[DBWG] Whois output (was: [Community-Discuss] Questions)

Ronald F. Guilmette rfg at tristatelogic.com
Sat Dec 26 00:45:11 UTC 2020


In message <6.2.5.6.2.20201225064102.09ec3548 at elandnews.com>,
"S. Moonesamy" <sm+af at afrinic.net> wrote:

rfg>Another problem is that unlike other object types in the WHOIS data
rfg>base, the full history of person: objects is simply not available.
rfg>
rfg>No rationale and no explanation for this has been provided, even though
rfg>I have asked about it several times now. Neither has it ever been
rfg>clear on whose authority the decision was made to render the historical
rfg>versions of person: objects inaccessible.

>

>The explanation about the historical information for "person"

>objects, which was provided in 2019, was that it was done for privacy reasons.


Swell.

Who provided that explanation? Where was it provided? And who made the
actual decision that the mere utterance of that one apparently magical
word "privacy" was either a proper or an adequate basis for AFRINIC to
hide and effectively "disappear" all historical WHOIS records?

Was the decision reached as the end product of AFRINIC community input?
Or did the AFRINIC staff take it upon themselves to make this decision
unilaterally and without any community input?

If the latter, then I think that the community should be at least asked
before any important decision to deliberately hide information is reached.

Do you disagree?


>In 2016, there was a discussion about filtered "Whois output". It is

>unclear whether the historical versions of the "person" object were

>accessible before 2016. The message at

><https://lists.afrinic.net/pipermail/dbwg/2020-December/000286.html>

>refers to a decision which was taken upstream.


No, it doesn't. And what would "upstream" even mean in this context?
The NRO? ICANN?

Anyway, if you actually read what is at the link you just provided, you
will see that the discussion there is only about the accesibility of
*deleted* data base objects. That is an issue and a problem also, but
it is separate from and different from the issue/problem that it is
currently not possible to obtain the *historical* versions of even those
person: records that are still in the data base, as of today.
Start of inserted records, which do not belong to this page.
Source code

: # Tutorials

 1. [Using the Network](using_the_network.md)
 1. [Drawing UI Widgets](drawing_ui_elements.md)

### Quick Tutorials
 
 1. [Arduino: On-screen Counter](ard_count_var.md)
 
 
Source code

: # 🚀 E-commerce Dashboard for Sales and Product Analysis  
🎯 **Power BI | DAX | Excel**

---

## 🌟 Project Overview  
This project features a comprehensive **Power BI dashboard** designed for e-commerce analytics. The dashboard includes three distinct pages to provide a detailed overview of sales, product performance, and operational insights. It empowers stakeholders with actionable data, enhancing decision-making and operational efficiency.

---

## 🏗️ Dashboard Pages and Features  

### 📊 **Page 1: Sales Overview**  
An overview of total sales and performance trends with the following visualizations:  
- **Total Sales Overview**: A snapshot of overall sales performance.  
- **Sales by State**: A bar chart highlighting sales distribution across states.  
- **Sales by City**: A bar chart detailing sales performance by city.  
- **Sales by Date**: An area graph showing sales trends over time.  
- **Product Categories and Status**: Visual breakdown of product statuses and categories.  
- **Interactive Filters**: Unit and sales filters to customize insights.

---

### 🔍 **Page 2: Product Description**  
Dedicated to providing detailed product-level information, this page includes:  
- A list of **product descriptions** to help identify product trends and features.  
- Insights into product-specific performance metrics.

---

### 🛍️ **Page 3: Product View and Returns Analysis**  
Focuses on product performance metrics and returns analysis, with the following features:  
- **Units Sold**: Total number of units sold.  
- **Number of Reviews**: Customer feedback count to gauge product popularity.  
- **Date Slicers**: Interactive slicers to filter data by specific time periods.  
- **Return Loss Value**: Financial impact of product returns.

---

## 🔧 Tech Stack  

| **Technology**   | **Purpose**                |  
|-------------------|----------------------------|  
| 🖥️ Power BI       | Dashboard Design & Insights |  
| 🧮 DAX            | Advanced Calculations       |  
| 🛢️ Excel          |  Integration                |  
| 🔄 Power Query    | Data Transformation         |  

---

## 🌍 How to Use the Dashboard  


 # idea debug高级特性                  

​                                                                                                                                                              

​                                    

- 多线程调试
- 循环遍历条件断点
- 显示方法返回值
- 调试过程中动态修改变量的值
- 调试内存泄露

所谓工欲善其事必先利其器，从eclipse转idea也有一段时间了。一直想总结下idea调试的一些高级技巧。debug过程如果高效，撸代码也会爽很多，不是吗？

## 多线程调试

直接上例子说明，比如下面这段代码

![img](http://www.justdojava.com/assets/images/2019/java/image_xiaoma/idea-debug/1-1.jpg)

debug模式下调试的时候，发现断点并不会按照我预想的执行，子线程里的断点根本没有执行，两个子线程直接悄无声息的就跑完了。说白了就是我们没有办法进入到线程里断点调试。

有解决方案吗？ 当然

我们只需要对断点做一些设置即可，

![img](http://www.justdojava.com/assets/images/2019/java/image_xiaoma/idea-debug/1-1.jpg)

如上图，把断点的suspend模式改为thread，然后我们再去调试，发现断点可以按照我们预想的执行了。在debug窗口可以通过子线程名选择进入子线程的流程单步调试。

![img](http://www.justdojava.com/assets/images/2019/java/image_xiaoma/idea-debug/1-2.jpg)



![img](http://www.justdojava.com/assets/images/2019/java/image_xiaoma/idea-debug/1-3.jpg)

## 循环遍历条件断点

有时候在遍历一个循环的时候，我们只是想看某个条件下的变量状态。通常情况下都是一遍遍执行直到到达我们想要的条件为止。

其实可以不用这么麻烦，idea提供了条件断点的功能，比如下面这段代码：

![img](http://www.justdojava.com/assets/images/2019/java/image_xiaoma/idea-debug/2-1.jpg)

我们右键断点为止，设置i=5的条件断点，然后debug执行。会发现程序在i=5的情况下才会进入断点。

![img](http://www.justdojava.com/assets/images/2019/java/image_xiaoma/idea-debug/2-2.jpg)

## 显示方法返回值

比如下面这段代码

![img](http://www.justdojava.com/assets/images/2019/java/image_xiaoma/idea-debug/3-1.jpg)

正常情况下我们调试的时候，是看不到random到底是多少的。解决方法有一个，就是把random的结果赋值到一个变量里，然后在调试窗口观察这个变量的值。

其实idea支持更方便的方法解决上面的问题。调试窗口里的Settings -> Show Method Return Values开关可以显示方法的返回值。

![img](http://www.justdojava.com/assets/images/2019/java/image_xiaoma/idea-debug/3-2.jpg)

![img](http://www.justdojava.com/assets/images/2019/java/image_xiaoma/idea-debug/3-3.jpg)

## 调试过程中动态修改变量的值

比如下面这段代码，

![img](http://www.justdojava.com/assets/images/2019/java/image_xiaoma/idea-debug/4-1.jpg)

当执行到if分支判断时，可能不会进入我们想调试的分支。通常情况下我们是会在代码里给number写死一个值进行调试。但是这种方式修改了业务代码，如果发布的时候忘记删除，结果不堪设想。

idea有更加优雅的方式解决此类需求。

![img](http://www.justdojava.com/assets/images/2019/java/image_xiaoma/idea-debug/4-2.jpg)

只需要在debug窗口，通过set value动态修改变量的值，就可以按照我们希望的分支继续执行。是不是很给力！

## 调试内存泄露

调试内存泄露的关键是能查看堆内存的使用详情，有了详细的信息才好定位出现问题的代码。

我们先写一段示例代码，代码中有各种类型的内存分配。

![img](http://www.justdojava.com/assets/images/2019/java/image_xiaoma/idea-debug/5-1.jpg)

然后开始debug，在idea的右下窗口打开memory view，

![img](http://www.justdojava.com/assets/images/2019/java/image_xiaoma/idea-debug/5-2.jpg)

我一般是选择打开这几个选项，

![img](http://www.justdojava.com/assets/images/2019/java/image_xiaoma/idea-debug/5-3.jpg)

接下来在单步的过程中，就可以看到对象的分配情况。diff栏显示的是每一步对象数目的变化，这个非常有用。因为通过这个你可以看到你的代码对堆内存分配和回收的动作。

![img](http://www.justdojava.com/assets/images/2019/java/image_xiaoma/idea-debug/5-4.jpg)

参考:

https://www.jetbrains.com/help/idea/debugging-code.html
Here is the list of three things that I need to have in order to complete
my investigations. In all three cases, it appears that AFRINIC staff have
unilaterally decided that all of these things should be "off limits" to
all "ousiders"... APNIC technical advisors excepted... even though *nobody*
has justified or even given any explanations for these unilateral staff
decisions:

*) Full and unredacted "bulk" access to the *current* data base (for
well-vetted and well-qualified researchers who agree not to use
the data for marketing purposes)

*) Full and unredacted "bulk" access to *all* historical data base
records for *all* record types, including the critical person:
records that were manipulated by Ernest Byaruhanga and his criminal
friends.

*) Non-bulk (individual query) historical records even for previously
deleted data base objects.

I say again, I do not think that just waving around the word "privacy", as
if it were some sort of a magic wand, is either adequate or sufficient,
either as a basis for keeping any of these records secret *or*, just as
importantly, for staff to go around making decisions about these things
on their own and behind the backs of the community. Do they fear having
open and public debates on whether or not all of these current and
historical WHOIS records should be hidden and secret?